Wilson: The last ride of baseball’s Dalton gang

From SABR member Doug Wilson at Doug Wilson’s Baseball Bookshelf on March 10, 2016:

According to history books, the outlaw Dalton Gang terrorized the old west for several years in the 1890s. Baseball had its own version of the Dalton Gang in the 1950s and early 1960s and–at least according to the oral legend passed down in dugouts, clubhouses and team buses–they were only slightly less terrorizing in their assault on bartenders, waitresses, maids, hotel rooms and team rules.

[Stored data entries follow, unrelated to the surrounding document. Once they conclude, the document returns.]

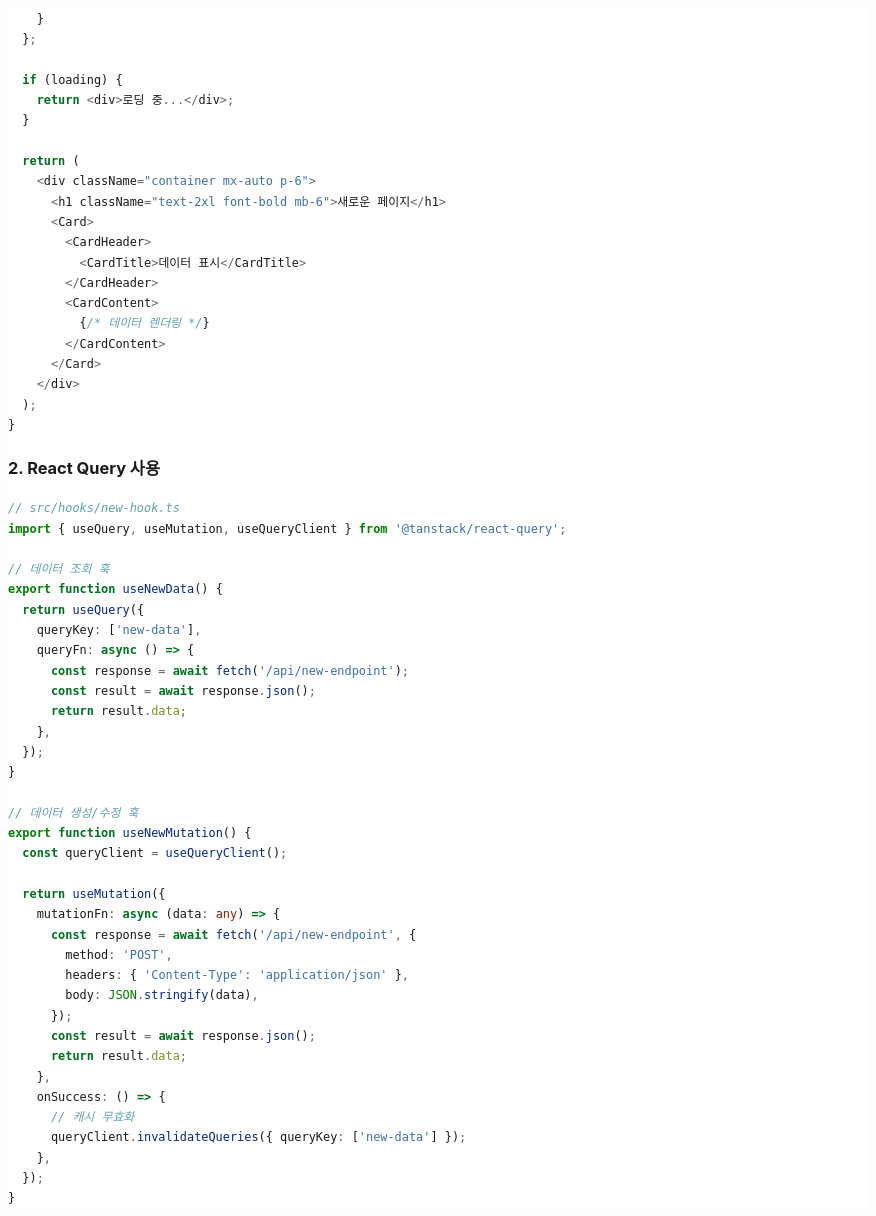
 ```typescript
    }
  };

  if (loading) {
    return <div>로딩 중...</div>;
  }

  return (
    <div className="container mx-auto p-6">
      <h1 className="text-2xl font-bold mb-6">새로운 페이지</h1>
      <Card>
        <CardHeader>
          <CardTitle>데이터 표시</CardTitle>
        </CardHeader>
        <CardContent>
          {/* 데이터 렌더링 */}
        </CardContent>
      </Card>
    </div>
  );
}
```

### 2. React Query 사용

```typescript
// src/hooks/new-hook.ts
import { useQuery, useMutation, useQueryClient } from '@tanstack/react-query';

// 데이터 조회 훅
export function useNewData() {
  return useQuery({
    queryKey: ['new-data'],
    queryFn: async () => {
      const response = await fetch('/api/new-endpoint');
      const result = await response.json();
      return result.data;
    },
  });
}

// 데이터 생성/수정 훅
export function useNewMutation() {
  const queryClient = useQueryClient();

  return useMutation({
    mutationFn: async (data: any) => {
      const response = await fetch('/api/new-endpoint', {
        method: 'POST',
        headers: { 'Content-Type': 'application/json' },
        body: JSON.stringify(data),
      });
      const result = await response.json();
      return result.data;
    },
    onSuccess: () => {
      // 캐시 무효화
      queryClient.invalidateQueries({ queryKey: ['new-data'] });
    },
  });
}
```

The gang’s hideout was the clubhouse of the Philadelphia Phillies and it was made up of Dick (Turk) Farrell, Jim (The Bear) Owens and Jack (The Bird) Meyer. Others, such as Seth Morehead and Don Cardwell, occasionally rode with the gang as well. If none of them seem to be household names, there’s a reason: most of their best work was done at night, away from the lights of the ball field.

The Daltons were all pitchers, big and rough, and most of them had talent; enough talent to keep them on a major league roster while they were driving management crazy. The name for the gang was handed down in 1959 by the Phillies pitching coach Tom Ferrick, the poor soul charged with corralling them long enough to make it to the mound.